▸ Your task
Look through the entries below and return all lines including the word "repository".

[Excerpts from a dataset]
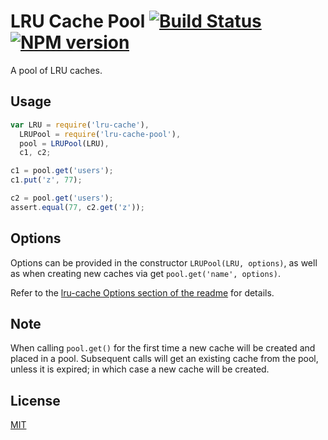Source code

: # LRU Cache Pool [![Build Status](https://secure.travis-ci.org/dowjones/lru-cache-pool.png)](http://travis-ci.org/dowjones/lru-cache-pool) [![NPM version](https://badge.fury.io/js/lru-cache-pool.svg)](http://badge.fury.io/js/lru-cache-pool)

A pool of LRU caches.


## Usage

```javascript
var LRU = require('lru-cache'),
  LRUPool = require('lru-cache-pool'),
  pool = LRUPool(LRU),
  c1, c2;

c1 = pool.get('users');
c1.put('z', 77);

c2 = pool.get('users');
assert.equal(77, c2.get('z'));
```


## Options

Options can be provided in the constructor `LRUPool(LRU, options)`,
as well as when creating new caches via get `pool.get('name', options)`.

Refer to the [lru-cache Options section of the readme](https://github.com/isaacs/node-lru-cache#options) for details.


## Note

When calling `pool.get()` for the first time a new cache will be created
and placed in a pool. Subsequent calls will get an existing cache from the
pool, unless it is expired; in which case a new cache will be created.


## License
[MIT](LICENSE)
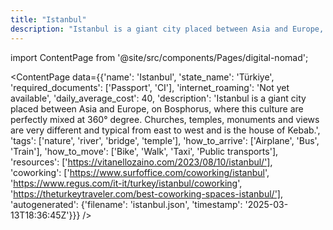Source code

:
 ```yaml
---
title: "Istanbul"
description: "Istanbul is a giant city placed between Asia and Europe, on Bosphorus, where this culture are perfectly mixed at 360° degree. Churches, temples, monuments and views are very different and typical from east to west and is the house of Kebab."
---
```

import ContentPage from '@site/src/components/Pages/digital-nomad';

<ContentPage
    data={{'name': 'Istanbul', 'state_name': 'Türkiye', 'required_documents': ['Passport', 'CI'], 'internet_roaming': 'Not yet available', 'daily_average_cost': 40, 'description': 'Istanbul is a giant city placed between Asia and Europe, on Bosphorus, where this culture are perfectly mixed at 360° degree. Churches, temples, monuments and views are very different and typical from east to west and is the house of Kebab.', 'tags': ['nature', 'river', 'bridge', 'temple'], 'how_to_arrive': ['Airplane', 'Bus', 'Train'], 'how_to_move': ['Bike', 'Walk', 'Taxi', 'Public transports'], 'resources': ['https://vitanellozaino.com/2023/08/10/istanbul/'], 'coworking': ['https://www.surfoffice.com/coworking/istanbul', 'https://www.regus.com/it-it/turkey/istanbul/coworking', 'https://theturkeytraveler.com/best-coworking-spaces-istanbul/'], 'autogenerated': {'filename': 'istanbul.json', 'timestamp': '2025-03-13T18:36:45Z'}}}
/>
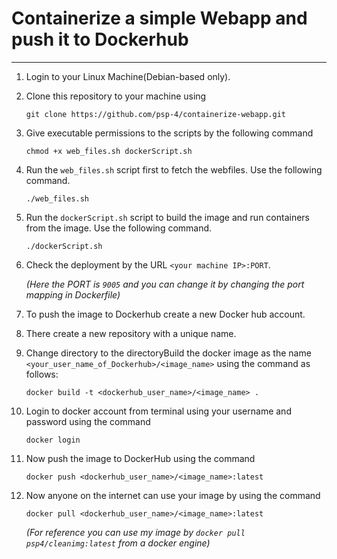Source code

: # Containerize a simple Webapp and push it to Dockerhub
---
1.   Login to your Linux Machine(Debian-based only).
2.   Clone this repository to your machine using

     ```
     git clone https://github.com/psp-4/containerize-webapp.git
     ```
3.   Give executable permissions to the scripts by the following command

     ```
     chmod +x web_files.sh dockerScript.sh
     ```
4.   Run the ```web_files.sh``` script first to fetch the webfiles. Use the following command.
   
     ```
     ./web_files.sh
     ```
5.   Run the ```dockerScript.sh``` script to build the image and run containers from the image. Use the following command.
 
     ```
     ./dockerScript.sh
     ```
6.   Check the deployment by the URL ```<your machine IP>:PORT```.

     *(Here the PORT is ```9005``` and you can change it by changing the port mapping in Dockerfile)*


7.   To push the image to Dockerhub create a new Docker hub account.
8.   There create a new repository with a unique name.
9.   Change directory to the directoryBuild the docker image as the name ```<your_user_name_of_Dockerhub>/<image_name>``` using the command as follows:

     ```
     docker build -t <dockerhub_user_name>/<image_name> .
     ```
10.  Login to docker account from terminal using your username and password using the command
    
      ```
      docker login
      ```
11.  Now push the image to DockerHub using the command

      ```
      docker push <dockerhub_user_name>/<image_name>:latest
      ```
12.  Now anyone on the internet can use your image by using the command

      ```
      docker pull <dockerhub_user_name>/<image_name>:latest
      ```
      *(For reference you can use my image by ```docker pull psp4/cleanimg:latest``` from a docker engine)*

▸ Output of the task
2.   Clone this repository to your machine using
8.   There create a new repository with a unique name.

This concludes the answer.